WORK INSTRUCTIONS: Go to the line in the entries below that holds "- 이중지불을 막기 위해" and repeat exactly from there through the line that holds "- 쉽게 말해서 블록의", inclusive.

RECORDS PROVIDED:
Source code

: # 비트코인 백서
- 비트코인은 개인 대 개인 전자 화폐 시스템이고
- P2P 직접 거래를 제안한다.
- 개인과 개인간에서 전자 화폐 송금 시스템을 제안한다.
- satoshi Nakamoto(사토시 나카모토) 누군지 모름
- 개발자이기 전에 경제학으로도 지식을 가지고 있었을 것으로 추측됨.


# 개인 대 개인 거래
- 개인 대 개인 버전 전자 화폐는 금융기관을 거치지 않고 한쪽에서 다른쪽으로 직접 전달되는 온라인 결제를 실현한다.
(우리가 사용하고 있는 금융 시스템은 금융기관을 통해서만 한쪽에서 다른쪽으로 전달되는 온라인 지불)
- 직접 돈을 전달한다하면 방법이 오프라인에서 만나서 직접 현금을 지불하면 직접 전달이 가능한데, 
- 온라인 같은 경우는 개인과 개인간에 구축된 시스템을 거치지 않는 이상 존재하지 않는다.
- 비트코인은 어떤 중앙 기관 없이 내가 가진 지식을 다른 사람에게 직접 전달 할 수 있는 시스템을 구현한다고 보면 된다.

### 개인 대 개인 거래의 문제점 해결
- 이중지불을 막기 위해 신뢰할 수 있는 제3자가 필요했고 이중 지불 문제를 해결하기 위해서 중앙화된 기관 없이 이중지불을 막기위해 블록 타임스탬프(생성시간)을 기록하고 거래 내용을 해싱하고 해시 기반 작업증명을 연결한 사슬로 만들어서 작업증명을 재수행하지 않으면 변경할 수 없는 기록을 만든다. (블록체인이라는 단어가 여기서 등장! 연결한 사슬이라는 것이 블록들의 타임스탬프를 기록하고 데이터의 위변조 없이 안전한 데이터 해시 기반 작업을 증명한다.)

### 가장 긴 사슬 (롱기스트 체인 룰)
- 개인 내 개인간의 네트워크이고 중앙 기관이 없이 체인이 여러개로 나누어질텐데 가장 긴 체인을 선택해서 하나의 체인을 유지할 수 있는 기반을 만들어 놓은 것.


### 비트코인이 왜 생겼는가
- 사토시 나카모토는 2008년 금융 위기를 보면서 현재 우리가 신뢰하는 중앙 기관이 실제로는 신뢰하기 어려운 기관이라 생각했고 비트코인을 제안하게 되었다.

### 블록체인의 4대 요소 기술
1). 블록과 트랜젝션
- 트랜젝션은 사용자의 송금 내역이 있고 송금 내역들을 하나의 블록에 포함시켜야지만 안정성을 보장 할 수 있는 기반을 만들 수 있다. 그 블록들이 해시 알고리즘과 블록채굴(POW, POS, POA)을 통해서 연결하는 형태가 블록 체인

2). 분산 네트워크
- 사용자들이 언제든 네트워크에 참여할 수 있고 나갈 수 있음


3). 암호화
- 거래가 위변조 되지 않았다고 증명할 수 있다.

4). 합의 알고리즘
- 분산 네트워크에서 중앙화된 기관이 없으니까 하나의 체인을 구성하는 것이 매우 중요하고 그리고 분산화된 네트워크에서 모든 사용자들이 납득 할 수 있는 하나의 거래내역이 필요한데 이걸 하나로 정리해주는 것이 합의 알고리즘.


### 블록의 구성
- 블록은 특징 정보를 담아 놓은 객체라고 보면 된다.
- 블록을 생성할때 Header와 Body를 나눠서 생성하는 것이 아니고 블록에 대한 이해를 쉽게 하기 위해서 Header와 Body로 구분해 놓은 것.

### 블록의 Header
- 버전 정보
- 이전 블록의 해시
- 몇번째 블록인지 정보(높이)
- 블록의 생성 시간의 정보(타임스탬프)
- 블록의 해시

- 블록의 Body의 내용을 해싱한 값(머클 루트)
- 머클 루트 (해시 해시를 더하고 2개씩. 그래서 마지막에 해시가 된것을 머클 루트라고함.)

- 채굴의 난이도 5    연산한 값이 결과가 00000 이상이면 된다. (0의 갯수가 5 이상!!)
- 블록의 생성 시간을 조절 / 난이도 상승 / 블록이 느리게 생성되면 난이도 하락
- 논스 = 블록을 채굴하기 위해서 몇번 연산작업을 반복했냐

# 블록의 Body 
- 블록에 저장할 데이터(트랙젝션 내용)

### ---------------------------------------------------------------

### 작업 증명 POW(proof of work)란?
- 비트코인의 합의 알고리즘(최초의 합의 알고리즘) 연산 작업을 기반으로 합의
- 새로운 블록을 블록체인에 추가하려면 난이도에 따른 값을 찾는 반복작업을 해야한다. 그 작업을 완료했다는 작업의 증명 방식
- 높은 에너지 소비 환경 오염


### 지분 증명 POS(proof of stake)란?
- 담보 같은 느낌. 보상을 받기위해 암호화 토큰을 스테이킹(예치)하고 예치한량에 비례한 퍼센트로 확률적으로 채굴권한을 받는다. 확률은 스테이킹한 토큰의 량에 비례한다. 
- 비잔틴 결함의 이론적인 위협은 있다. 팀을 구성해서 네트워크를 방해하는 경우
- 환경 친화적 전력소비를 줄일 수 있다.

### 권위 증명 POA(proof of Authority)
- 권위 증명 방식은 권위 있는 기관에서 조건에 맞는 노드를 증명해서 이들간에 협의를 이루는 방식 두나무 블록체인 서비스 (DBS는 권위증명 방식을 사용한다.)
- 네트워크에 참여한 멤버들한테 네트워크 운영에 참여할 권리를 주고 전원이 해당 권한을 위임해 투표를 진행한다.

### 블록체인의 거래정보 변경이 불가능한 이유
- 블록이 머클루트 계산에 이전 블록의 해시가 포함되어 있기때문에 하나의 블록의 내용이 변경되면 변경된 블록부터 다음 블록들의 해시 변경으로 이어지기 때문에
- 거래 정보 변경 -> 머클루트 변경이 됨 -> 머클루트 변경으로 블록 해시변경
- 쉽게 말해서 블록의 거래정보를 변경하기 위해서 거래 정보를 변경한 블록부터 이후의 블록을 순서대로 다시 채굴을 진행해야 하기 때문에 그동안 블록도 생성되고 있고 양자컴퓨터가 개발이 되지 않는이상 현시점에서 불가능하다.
...
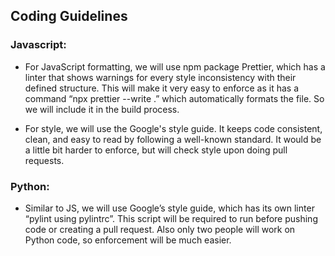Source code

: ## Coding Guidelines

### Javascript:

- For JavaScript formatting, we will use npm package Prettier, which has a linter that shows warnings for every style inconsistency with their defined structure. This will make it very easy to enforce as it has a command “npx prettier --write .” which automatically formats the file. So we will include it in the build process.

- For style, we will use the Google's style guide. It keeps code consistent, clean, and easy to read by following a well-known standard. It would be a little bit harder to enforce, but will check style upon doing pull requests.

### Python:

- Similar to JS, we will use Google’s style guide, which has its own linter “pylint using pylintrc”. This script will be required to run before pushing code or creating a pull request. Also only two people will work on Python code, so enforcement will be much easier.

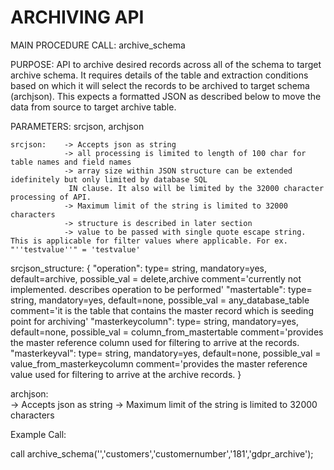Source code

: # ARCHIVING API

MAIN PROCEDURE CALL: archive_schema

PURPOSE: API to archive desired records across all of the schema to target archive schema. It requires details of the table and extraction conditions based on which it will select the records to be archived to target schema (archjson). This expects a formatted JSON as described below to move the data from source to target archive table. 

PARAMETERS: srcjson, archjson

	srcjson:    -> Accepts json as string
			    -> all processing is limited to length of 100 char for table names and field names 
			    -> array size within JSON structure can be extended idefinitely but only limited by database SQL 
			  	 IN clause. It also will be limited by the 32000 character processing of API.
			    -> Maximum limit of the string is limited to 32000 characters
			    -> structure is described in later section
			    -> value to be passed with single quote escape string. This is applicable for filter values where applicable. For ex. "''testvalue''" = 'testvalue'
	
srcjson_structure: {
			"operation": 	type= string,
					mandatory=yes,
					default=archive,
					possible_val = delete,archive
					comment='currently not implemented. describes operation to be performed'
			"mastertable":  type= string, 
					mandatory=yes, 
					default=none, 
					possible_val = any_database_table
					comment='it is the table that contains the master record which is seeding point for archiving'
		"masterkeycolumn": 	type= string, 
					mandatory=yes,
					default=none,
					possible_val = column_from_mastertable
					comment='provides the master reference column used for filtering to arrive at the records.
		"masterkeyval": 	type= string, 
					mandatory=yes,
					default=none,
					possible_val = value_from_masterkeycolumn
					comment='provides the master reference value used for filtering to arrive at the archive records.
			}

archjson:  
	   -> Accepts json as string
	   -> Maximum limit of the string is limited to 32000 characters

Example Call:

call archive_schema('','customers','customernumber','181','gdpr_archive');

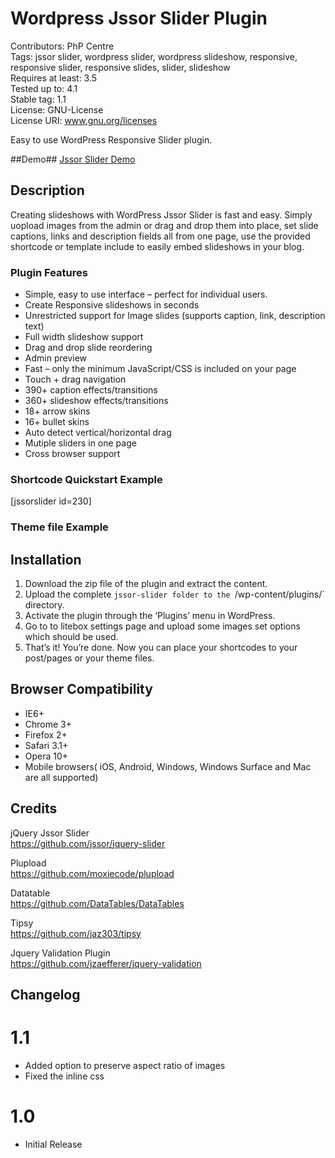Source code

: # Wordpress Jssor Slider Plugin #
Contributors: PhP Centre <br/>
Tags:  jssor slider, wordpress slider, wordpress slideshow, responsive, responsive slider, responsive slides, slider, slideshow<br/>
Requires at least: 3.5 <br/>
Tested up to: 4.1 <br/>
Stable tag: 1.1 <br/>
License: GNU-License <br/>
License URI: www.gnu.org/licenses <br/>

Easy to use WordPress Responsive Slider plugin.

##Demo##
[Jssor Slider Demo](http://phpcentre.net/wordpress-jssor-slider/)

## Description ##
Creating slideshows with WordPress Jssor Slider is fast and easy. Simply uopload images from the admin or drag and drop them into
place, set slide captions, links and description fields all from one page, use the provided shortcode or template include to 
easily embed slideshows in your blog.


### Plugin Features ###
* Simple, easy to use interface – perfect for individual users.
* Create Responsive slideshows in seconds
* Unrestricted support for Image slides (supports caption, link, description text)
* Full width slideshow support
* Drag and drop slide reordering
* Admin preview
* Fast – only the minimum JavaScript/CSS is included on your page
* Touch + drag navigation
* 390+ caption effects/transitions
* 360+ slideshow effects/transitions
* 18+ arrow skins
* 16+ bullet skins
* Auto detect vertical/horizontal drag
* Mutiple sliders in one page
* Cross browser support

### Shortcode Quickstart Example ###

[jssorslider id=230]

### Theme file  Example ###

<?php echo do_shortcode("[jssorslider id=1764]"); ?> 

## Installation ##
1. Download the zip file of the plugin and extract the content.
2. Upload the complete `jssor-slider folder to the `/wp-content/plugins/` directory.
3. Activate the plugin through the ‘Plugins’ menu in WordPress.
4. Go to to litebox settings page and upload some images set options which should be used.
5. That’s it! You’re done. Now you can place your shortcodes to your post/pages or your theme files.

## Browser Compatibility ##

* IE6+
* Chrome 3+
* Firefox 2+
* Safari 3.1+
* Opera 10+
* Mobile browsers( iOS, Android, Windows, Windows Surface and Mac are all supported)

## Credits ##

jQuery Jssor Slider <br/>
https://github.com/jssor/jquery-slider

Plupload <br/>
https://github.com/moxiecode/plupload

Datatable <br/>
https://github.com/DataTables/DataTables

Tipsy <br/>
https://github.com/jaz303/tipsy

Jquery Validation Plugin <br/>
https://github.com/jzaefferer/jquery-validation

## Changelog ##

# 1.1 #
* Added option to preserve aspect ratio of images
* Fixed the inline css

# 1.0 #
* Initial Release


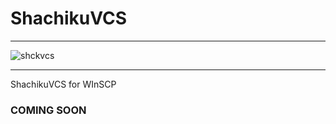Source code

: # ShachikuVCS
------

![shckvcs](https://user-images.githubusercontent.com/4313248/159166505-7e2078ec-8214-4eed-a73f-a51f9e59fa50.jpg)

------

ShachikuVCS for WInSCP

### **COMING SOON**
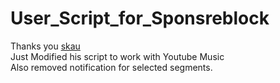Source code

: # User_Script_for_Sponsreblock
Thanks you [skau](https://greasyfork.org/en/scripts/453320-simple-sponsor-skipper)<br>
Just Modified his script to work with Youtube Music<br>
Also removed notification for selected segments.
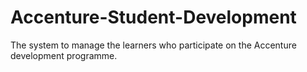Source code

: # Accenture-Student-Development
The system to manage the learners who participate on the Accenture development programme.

FINISHED EXERCISE:
- 이중지불을 막기 위해 신뢰할 수 있는 제3자가 필요했고 이중 지불 문제를 해결하기 위해서 중앙화된 기관 없이 이중지불을 막기위해 블록 타임스탬프(생성시간)을 기록하고 거래 내용을 해싱하고 해시 기반 작업증명을 연결한 사슬로 만들어서 작업증명을 재수행하지 않으면 변경할 수 없는 기록을 만든다. (블록체인이라는 단어가 여기서 등장! 연결한 사슬이라는 것이 블록들의 타임스탬프를 기록하고 데이터의 위변조 없이 안전한 데이터 해시 기반 작업을 증명한다.)

### 가장 긴 사슬 (롱기스트 체인 룰)
- 개인 내 개인간의 네트워크이고 중앙 기관이 없이 체인이 여러개로 나누어질텐데 가장 긴 체인을 선택해서 하나의 체인을 유지할 수 있는 기반을 만들어 놓은 것.


### 비트코인이 왜 생겼는가
- 사토시 나카모토는 2008년 금융 위기를 보면서 현재 우리가 신뢰하는 중앙 기관이 실제로는 신뢰하기 어려운 기관이라 생각했고 비트코인을 제안하게 되었다.

### 블록체인의 4대 요소 기술
1). 블록과 트랜젝션
- 트랜젝션은 사용자의 송금 내역이 있고 송금 내역들을 하나의 블록에 포함시켜야지만 안정성을 보장 할 수 있는 기반을 만들 수 있다. 그 블록들이 해시 알고리즘과 블록채굴(POW, POS, POA)을 통해서 연결하는 형태가 블록 체인

2). 분산 네트워크
- 사용자들이 언제든 네트워크에 참여할 수 있고 나갈 수 있음


3). 암호화
- 거래가 위변조 되지 않았다고 증명할 수 있다.

4). 합의 알고리즘
- 분산 네트워크에서 중앙화된 기관이 없으니까 하나의 체인을 구성하는 것이 매우 중요하고 그리고 분산화된 네트워크에서 모든 사용자들이 납득 할 수 있는 하나의 거래내역이 필요한데 이걸 하나로 정리해주는 것이 합의 알고리즘.


### 블록의 구성
- 블록은 특징 정보를 담아 놓은 객체라고 보면 된다.
- 블록을 생성할때 Header와 Body를 나눠서 생성하는 것이 아니고 블록에 대한 이해를 쉽게 하기 위해서 Header와 Body로 구분해 놓은 것.

### 블록의 Header
- 버전 정보
- 이전 블록의 해시
- 몇번째 블록인지 정보(높이)
- 블록의 생성 시간의 정보(타임스탬프)
- 블록의 해시

- 블록의 Body의 내용을 해싱한 값(머클 루트)
- 머클 루트 (해시 해시를 더하고 2개씩. 그래서 마지막에 해시가 된것을 머클 루트라고함.)

- 채굴의 난이도 5    연산한 값이 결과가 00000 이상이면 된다. (0의 갯수가 5 이상!!)
- 블록의 생성 시간을 조절 / 난이도 상승 / 블록이 느리게 생성되면 난이도 하락
- 논스 = 블록을 채굴하기 위해서 몇번 연산작업을 반복했냐

# 블록의 Body 
- 블록에 저장할 데이터(트랙젝션 내용)

### ---------------------------------------------------------------

### 작업 증명 POW(proof of work)란?
- 비트코인의 합의 알고리즘(최초의 합의 알고리즘) 연산 작업을 기반으로 합의
- 새로운 블록을 블록체인에 추가하려면 난이도에 따른 값을 찾는 반복작업을 해야한다. 그 작업을 완료했다는 작업의 증명 방식
- 높은 에너지 소비 환경 오염


### 지분 증명 POS(proof of stake)란?
- 담보 같은 느낌. 보상을 받기위해 암호화 토큰을 스테이킹(예치)하고 예치한량에 비례한 퍼센트로 확률적으로 채굴권한을 받는다. 확률은 스테이킹한 토큰의 량에 비례한다. 
- 비잔틴 결함의 이론적인 위협은 있다. 팀을 구성해서 네트워크를 방해하는 경우
- 환경 친화적 전력소비를 줄일 수 있다.

### 권위 증명 POA(proof of Authority)
- 권위 증명 방식은 권위 있는 기관에서 조건에 맞는 노드를 증명해서 이들간에 협의를 이루는 방식 두나무 블록체인 서비스 (DBS는 권위증명 방식을 사용한다.)
- 네트워크에 참여한 멤버들한테 네트워크 운영에 참여할 권리를 주고 전원이 해당 권한을 위임해 투표를 진행한다.

### 블록체인의 거래정보 변경이 불가능한 이유
- 블록이 머클루트 계산에 이전 블록의 해시가 포함되어 있기때문에 하나의 블록의 내용이 변경되면 변경된 블록부터 다음 블록들의 해시 변경으로 이어지기 때문에
- 거래 정보 변경 -> 머클루트 변경이 됨 -> 머클루트 변경으로 블록 해시변경
- 쉽게 말해서 블록의 거래정보를 변경하기 위해서 거래 정보를 변경한 블록부터 이후의 블록을 순서대로 다시 채굴을 진행해야 하기 때문에 그동안 블록도 생성되고 있고 양자컴퓨터가 개발이 되지 않는이상 현시점에서 불가능하다.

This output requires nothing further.